Er orientierte sich zunächst am Kubismus und Expressionismus. 1916 schloss sich Richter in Zürich den Dadaisten an. 1921 kam er zum experimentellen Film, wobei Richter dessen abstrakte Spielart (Film als musikalische Analogie) wesentlich weiterentwickelte. Neben Oskar Fischinger, Walter Ruttmann und dem Schweden Viking Eggeling zählt Hans Richter zu den bedeutendsten Vertretern des frühen abstrakten Films in Deutschland. 1941 emigrierte Richter über Frankreich und Portugal in die USA.

Leben[Bearbeiten | Quelltext bearbeiten]

Hans Richter auf einem Gruppenfoto zum Ersten Internationalen Kongress fortschrittlicher Künstler in Düsseldorf, 29. bis 31. Mai 1922

Hans Richter, Sohn des Legationsrates Moritz Richter und der Ida Gabriela Rothschild, begann bereits im Alter von 14 Jahren mit ersten grafischen Arbeiten. 1906 begann er ein Studium der Architektur.

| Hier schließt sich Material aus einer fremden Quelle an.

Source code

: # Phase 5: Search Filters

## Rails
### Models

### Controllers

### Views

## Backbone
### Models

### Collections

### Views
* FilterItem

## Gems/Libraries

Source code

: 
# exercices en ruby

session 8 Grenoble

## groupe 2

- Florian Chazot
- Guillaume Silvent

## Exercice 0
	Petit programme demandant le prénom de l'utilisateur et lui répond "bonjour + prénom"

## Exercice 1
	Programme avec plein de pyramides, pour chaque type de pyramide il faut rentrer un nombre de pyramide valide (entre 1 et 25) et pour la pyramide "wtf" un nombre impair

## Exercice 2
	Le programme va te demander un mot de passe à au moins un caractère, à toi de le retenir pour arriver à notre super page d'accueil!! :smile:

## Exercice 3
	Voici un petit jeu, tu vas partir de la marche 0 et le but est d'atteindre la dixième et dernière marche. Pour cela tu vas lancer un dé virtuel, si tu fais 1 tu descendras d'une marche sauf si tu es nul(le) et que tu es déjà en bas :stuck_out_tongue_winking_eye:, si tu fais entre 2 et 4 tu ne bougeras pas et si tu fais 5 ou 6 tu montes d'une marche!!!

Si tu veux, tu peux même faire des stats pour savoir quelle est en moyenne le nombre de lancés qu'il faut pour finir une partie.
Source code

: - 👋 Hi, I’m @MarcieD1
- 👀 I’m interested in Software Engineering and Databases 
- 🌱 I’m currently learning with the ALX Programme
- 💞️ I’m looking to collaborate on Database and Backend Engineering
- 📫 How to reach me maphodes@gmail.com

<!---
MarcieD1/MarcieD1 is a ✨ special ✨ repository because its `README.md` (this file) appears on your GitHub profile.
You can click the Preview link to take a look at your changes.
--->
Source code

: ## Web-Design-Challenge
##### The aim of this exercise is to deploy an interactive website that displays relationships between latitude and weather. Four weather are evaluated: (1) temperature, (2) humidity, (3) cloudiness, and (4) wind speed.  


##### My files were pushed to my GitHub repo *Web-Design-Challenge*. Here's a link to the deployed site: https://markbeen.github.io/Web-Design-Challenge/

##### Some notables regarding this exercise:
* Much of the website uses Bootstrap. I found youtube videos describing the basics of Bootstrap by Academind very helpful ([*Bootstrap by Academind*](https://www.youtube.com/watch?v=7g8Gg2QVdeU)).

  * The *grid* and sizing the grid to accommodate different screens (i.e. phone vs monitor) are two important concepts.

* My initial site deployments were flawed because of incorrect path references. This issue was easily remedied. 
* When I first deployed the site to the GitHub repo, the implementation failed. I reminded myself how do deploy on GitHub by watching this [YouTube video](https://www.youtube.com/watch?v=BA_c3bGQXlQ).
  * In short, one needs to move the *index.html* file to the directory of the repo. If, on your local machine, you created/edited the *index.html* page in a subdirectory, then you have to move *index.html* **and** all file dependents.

Zwei Jahre später begann Richter seine Studien an der Akademie der Künste in Berlin und ab 1909 an der Kunstschule in Weimar. Richter wendete sich schnell der künstlerischen Avantgarde seiner Zeit zu, neben Kontakten zum expressionistischen Sturm, herausgegeben von Herwarth Walden, war er für die Zeitschrift Aktion tätig. Im Bereich der Malerei entstanden kubistische Werke wie Violoncello (1914).

Am 15. September 1914, kurz nach Ausbruch des Ersten Weltkriegs, wird Richter als Soldat eingezogen. Seine Freunde, die Dichter Ferdinand Hardekopf und Albert Ehrenstein, geben ihm zu Ehren ein Abschiedsfest. »Um mir Hoffnung und Trost zu spenden, schlugen sie vor, daß, wenn wir nach zwei Jahren noch am Leben seien, wir uns um drei Uhr nachmittags, am 15. September, im Café de la Terrasse in Zürich treffen sollten«. Wenige Monate später wird er in Vilnaius/Litauen schwer verwundet. Teilweise gelähmt wird er in ein Krankenhaus in Tilsit gebracht und später in das Lazarett Hoppegarten bei Berlin verlegt. Dort lernt er seine spätere Frau, eine Krankenschwester, kennen.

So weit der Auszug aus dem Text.